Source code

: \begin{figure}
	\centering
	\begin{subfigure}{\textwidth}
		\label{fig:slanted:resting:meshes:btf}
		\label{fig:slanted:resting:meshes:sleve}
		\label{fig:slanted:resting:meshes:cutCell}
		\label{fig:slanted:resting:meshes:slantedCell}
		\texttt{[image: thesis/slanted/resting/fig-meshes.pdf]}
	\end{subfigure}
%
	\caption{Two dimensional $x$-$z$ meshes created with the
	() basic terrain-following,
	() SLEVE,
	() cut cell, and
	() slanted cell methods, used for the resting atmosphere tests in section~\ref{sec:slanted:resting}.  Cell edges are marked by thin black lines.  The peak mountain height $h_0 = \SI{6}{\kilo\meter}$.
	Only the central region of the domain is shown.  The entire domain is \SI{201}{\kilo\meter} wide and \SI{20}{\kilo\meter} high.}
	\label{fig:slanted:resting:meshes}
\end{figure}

********************

The problem — I need every line of the material that includes "label", so please copy them out.

Finished exercise —
		\label{fig:slanted:resting:meshes:btf}
		\label{fig:slanted:resting:meshes:sleve}
		\label{fig:slanted:resting:meshes:cutCell}
		\label{fig:slanted:resting:meshes:slantedCell}
	\label{fig:slanted:resting:meshes}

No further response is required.